All Office 2010 applications have a common system of navigation called the Ribbon, which is a tabbed bar across the top of the application window. Each tab is like a page of buttons. To work in the Ribbon, click the different tabs, which gives you access to sets of buttons and features. Within a tab, buttons are organized into groups.


Each Office application has a set of tabs for the tasks it performs. For example, Word has a Mailings tab that holds the commands for doing mail merges. Excel has a Formulas tab that holds the commands for setting up calculations.

You may find tabs that were added by third-party (non-Microsoft) software. For example, if you have a program called Adobe Acrobat installed, you may have an Acrobat tab in each of the Office applications.

The buttons and controls on the tabs operate in different ways:

  • On/off toggles: When the button is selected (it turns orange), the feature is on. Each time you click the button, it switches between on and off.

  • Command buttons: When you click the button, the command executes. If you click a command button again, the command repeats.
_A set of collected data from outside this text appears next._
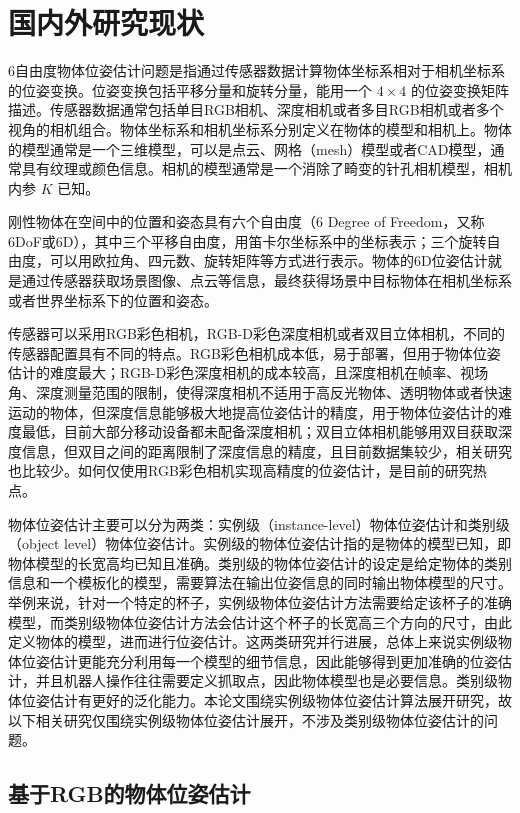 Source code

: \chapter{国内外研究现状}
\par 6自由度物体位姿估计问题是指通过传感器数据计算物体坐标系相对于相机坐标系的位姿变换。位姿变换包括平移分量和旋转分量，能用一个 $4\times 4$ 的位姿变换矩阵描述。传感器数据通常包括单目RGB相机、深度相机或者多目RGB相机或者多个视角的相机组合。物体坐标系和相机坐标系分别定义在物体的模型和相机上。物体的模型通常是一个三维模型，可以是点云、网格（mesh）模型或者CAD模型，通常具有纹理或颜色信息。相机的模型通常是一个消除了畸变的针孔相机模型，相机内参 $K$ 已知。
\par 刚性物体在空间中的位置和姿态具有六个自由度（6 Degree of Freedom，又称6DoF或6D），其中三个平移自由度，用笛卡尔坐标系中的坐标表示；三个旋转自由度，可以用欧拉角、四元数、旋转矩阵等方式进行表示。物体的6D位姿估计就是通过传感器获取场景图像、点云等信息，最终获得场景中目标物体在相机坐标系或者世界坐标系下的位置和姿态。
\par 传感器可以采用RGB彩色相机，RGB-D彩色深度相机或者双目立体相机，不同的传感器配置具有不同的特点。RGB彩色相机成本低，易于部署，但用于物体位姿估计的难度最大；RGB-D彩色深度相机的成本较高，且深度相机在帧率、视场角、深度测量范围的限制，使得深度相机不适用于高反光物体、透明物体或者快速运动的物体，但深度信息能够极大地提高位姿估计的精度，用于物体位姿估计的难度最低，目前大部分移动设备都未配备深度相机；双目立体相机能够用双目获取深度信息，但双目之间的距离限制了深度信息的精度，且目前数据集较少，相关研究也比较少。如何仅使用RGB彩色相机实现高精度的位姿估计，是目前的研究热点。

\par 物体位姿估计主要可以分为两类：实例级（instance-level）物体位姿估计和类别级（object level）物体位姿估计。实例级的物体位姿估计指的是物体的模型已知，即物体模型的长宽高均已知且准确。类别级的物体位姿估计的设定是给定物体的类别信息和一个模板化的模型，需要算法在输出位姿信息的同时输出物体模型的尺寸。举例来说，针对一个特定的杯子，实例级物体位姿估计方法需要给定该杯子的准确模型，而类别级物体位姿估计方法会估计这个杯子的长宽高三个方向的尺寸，由此定义物体的模型，进而进行位姿估计。这两类研究并行进展，总体上来说实例级物体位姿估计更能充分利用每一个模型的细节信息，因此能够得到更加准确的位姿估计，并且机器人操作往往需要定义抓取点，因此物体模型也是必要信息。类别级物体位姿估计有更好的泛化能力。本论文围绕实例级物体位姿估计算法展开研究，故以下相关研究仅围绕实例级物体位姿估计展开，不涉及类别级物体位姿估计的问题。
\section{基于RGB的物体位姿估计}
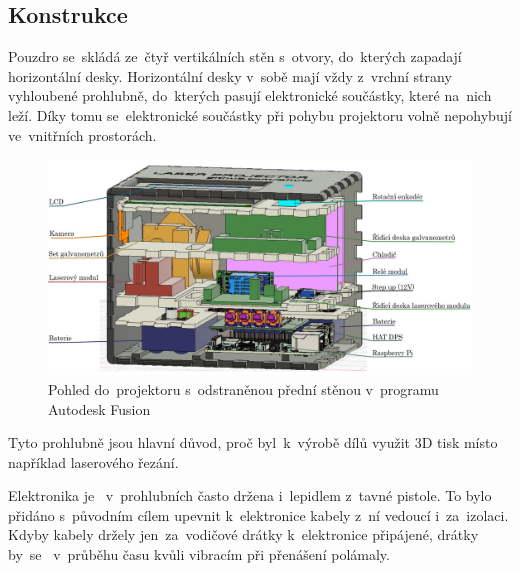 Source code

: \subsection{Konstrukce}
Pouzdro se~skládá ze~čtyř vertikálních stěn s~otvory, do~kterých zapadají horizontální desky. Horizontální desky v~sobě mají vždy z~vrchní strany vyhloubené prohlubně, do~kterých pasují elektronické součástky, které na~nich leží. Díky tomu se~elektronické součástky při pohybu projektoru volně nepohybují ve~vnitřních prostorách.

\begin{figure}[htb]
  \centering
  \includegraphics[width=1\textwidth]{img/case-sideview.jpg}
  \caption{\label{fig:case-sideview} Pohled do~projektoru s~odstraněnou přední stěnou v~programu Autodesk Fusion}
\end{figure}

Tyto prohlubně jsou hlavní důvod, proč byl~k~výrobě dílů využit 3D tisk místo například laserového řezání.

Elektronika je ~v~prohlubních často držena i~lepidlem z~tavné pistole.
To bylo přidáno s~původním cílem upevnit k~elektronice kabely z~ní vedoucí i~za~izolaci. Kdyby kabely držely jen~za~vodičové drátky k~elektronice připájené, drátky by~se ~v~průběhu času kvůli vibracím při přenášení polámaly.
  • Connected button sets: In connected sets of buttons, selecting a button deselects (cancels) the previous selection in the set.

  • Menu buttons: Buttons with arrows on them open menus or color palettes.
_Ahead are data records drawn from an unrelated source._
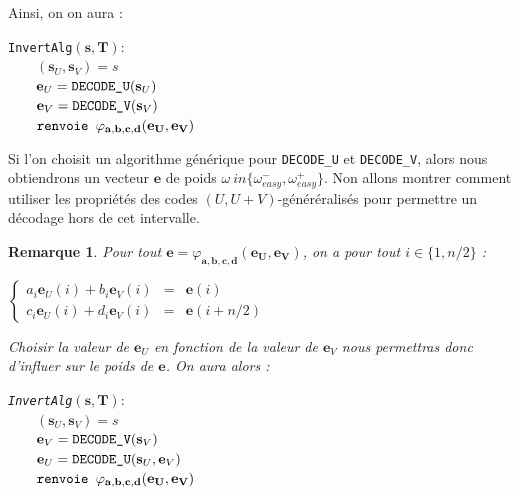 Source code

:\documentclass[12pt]{article}
\theoremstyle{plain}
\newtheorem{remarque}[thm]{Remarque}
\begin{document}
Ainsi, on on aura : \\
\begin{flushleft}
\leftskip=2cm
\verb|InvertAlg|$(\mathbf{s},\mathbf{T}) : $\\
$\qquad (\mathbf{s}_U, \mathbf{s}_V) = s $\\
$\qquad \mathbf{e}_U = \verb|DECODE_U|(\mathbf{s}_U) $\\
$\qquad \mathbf{e}_V = \verb|DECODE_V|(\mathbf{s}_V)$ \\
$\qquad \verb|renvoie | \varphi_{\mathbf{a},\mathbf{b},\mathbf{c},\mathbf{d}}(\mathbf{e_U},\mathbf{e_V})$ \\
\leftskip=0cm
\vspace{0.1in}

\end{flushleft}
Si l'on choisit un algorithme générique pour \verb|DECODE_U| et \verb|DECODE_V|, alors nous obtiendrons un vecteur $\mathbf{e}$ de poids $\omega \ in \{\omega_{easy}^-,\omega_{easy}^+\}$. Non allons montrer comment utiliser les propriétés des codes $(U,U+V)$-généréralisés pour permettre un décodage hors de cet intervalle. 

\begin{remarque} Pour tout $\mathbf{e} = \varphi_{\mathbf{a},\mathbf{b},\mathbf{c},\mathbf{d}}(\mathbf{e_U},\mathbf{e_V})$, on a pour tout $i \in \{1,n/2\}$ :
\begin{center}

$\left \{
\begin{array}{rcl}
a_i\mathbf{e}_U(i) + b_i\mathbf{e}_V(i) &=& \mathbf{e}(i) \\
c_i\mathbf{e}_U(i) + d_i\mathbf{e}_V(i) &=& \mathbf{e}(i+n/2) 
\end{array}
\right.$
\end{center}

Choisir la valeur de $\mathbf{e}_U$ en fonction de la valeur de $\mathbf{e}_V$ nous permettras donc d'influer sur le poids de $\mathbf{e}$. On aura alors :

\begin{flushleft}
\leftskip=2cm
\verb|InvertAlg|$(\mathbf{s},\mathbf{T}) : $\\
$\qquad (\mathbf{s}_U, \mathbf{s}_V) = s $\\
$\qquad \mathbf{e}_V = \verb|DECODE_V|(\mathbf{s}_V)$ \\
$\qquad \mathbf{e}_U = \verb|DECODE_U|(\mathbf{s}_U, \mathbf{e}_V) $\\
$\qquad \verb|renvoie | \varphi_{\mathbf{a},\mathbf{b},\mathbf{c},\mathbf{d}}(\mathbf{e_U},\mathbf{e_V})$ \\
\leftskip=0cm
\vspace{0.1in}
\end{flushleft}

\end{remarque}
\end{document}
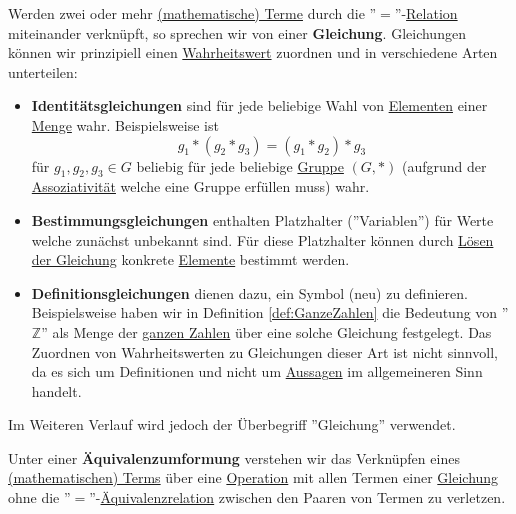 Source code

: \documentclass[../../main.tex]{subfiles}
\begin{document}
	\begin{definition}
		\label{def:Gleichung}
		Werden zwei oder mehr \hyperref[def:MathematischerTerm]{(mathematische) Terme} durch die ''$=$''-\hyperref[def:Relation]{Relation} miteinander verknüpft, so sprechen wir von einer \textbf{Gleichung}. Gleichungen können wir prinzipiell einen \hyperref[def:Wahrheitswert]{Wahrheitswert} zuordnen und in verschiedene Arten unterteilen:
		\begin{itemize}
			\item \textbf{Identitätsgleichungen} sind für jede beliebige Wahl von \hyperref[def:Element]{Elementen} einer \hyperref[def:Menge]{Menge} wahr. Beispielsweise ist 
			$$
			g_1 * (g_2 * g_3) = (g_1 * g_2) * g_3
			$$
			für $g_1,g_2,g_3 \in G$ beliebig für jede beliebige \hyperref[def:Gruppe]{Gruppe} $(G,*)$ (aufgrund der \hyperref[def:assoziativ]{Assoziativität} welche eine Gruppe erfüllen muss) wahr.

			\item \textbf{Bestimmungsgleichungen} enthalten Platzhalter (''Variablen'') für Werte welche zunächst unbekannt sind. Für diese Platzhalter können durch \hyperref[def:LösenEinerGleichung]{Lösen der Gleichung} konkrete \hyperref[def:Element]{Elemente} bestimmt werden.
			
			\item \textbf{Definitionsgleichungen} dienen dazu, ein Symbol (neu) zu definieren. Beispielsweise haben wir in Definition \ref{def:GanzeZahlen} die Bedeutung von ''$\mathbb{Z}$'' als Menge der \hyperref[def:GanzeZahlen]{ganzen Zahlen} über eine solche Gleichung festgelegt. Das Zuordnen von Wahrheitswerten zu Gleichungen dieser Art ist nicht sinnvoll, da es sich um Definitionen und nicht um \hyperref[def:Aussage]{Aussagen} im allgemeineren Sinn handelt.
 		\end{itemize}
 		Im Weiteren Verlauf wird jedoch der Überbegriff ''Gleichung'' verwendet. 
	\end{definition}

	\begin{definition}[Äquivalenzumformung]
		\label{def:Äquivalenzumformung}
		Unter einer \textbf{Äquivalenzumformung} verstehen wir das Verknüpfen eines \hyperref[def:MathematischerTerm]{(mathematischen) Terms} über eine \hyperref[def:Operation]{Operation} mit allen Termen einer \hyperref[def:Gleichung]{Gleichung} ohne die ''$=$''-\hyperref[def:Äquivalenzrelation]{Äquivalenzrelation} zwischen den Paaren von Termen zu verletzen.
	\end{definition}
\end{document}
You can hover the mouse pointer over a button to see a pop-up box, called a ScreenTip, that tells the button’s name and/or purpose.

With some buttons that contain arrows, you can click anywhere on the button face — directly on the arrow or not — to open the menu or palette. With others, the button face and the arrow are separate clickable areas. Clicking the arrow opens the menu, but clicking the button face applies whatever setting was most recently chosen from the menu.

To tell the difference between the two types of menu buttons, point the mouse at the button. If you see a thin line separating the arrow from the button face, it’s the type where you have to click directly on the arrow to get the menu. If there’s no separator line, you can click anywhere on the button.

In the bottom-right corner of many of the groups is a small square with an arrow. Clicking this button opens a dialog box related to that group. The dialog box contains controls for every button in that group plus more options not available on the Ribbon.

At the far right of the Ribbon is a question mark button, the Help button. You can click Help at any time to open the Help system for the application you have open.

When you resize the application’s window so that the window is narrower than normal, or when you run the application on a computer that has low-resolution video settings, the controls on the Ribbon compress. Some of the groups turn into single buttons with drop-down lists for accessing the individual controls within that group.


Above the main part of the Ribbon is the Quick Access Toolbar. You can add buttons for frequently used commands here. To add a button, right-click any control from any tab and choose Add to Quick Access Toolbar. To change the position of the Quick Access Toolbar, right-click it and choose Show the Quick Access Toolbar Below the Ribbon (or Above, if it’s already below).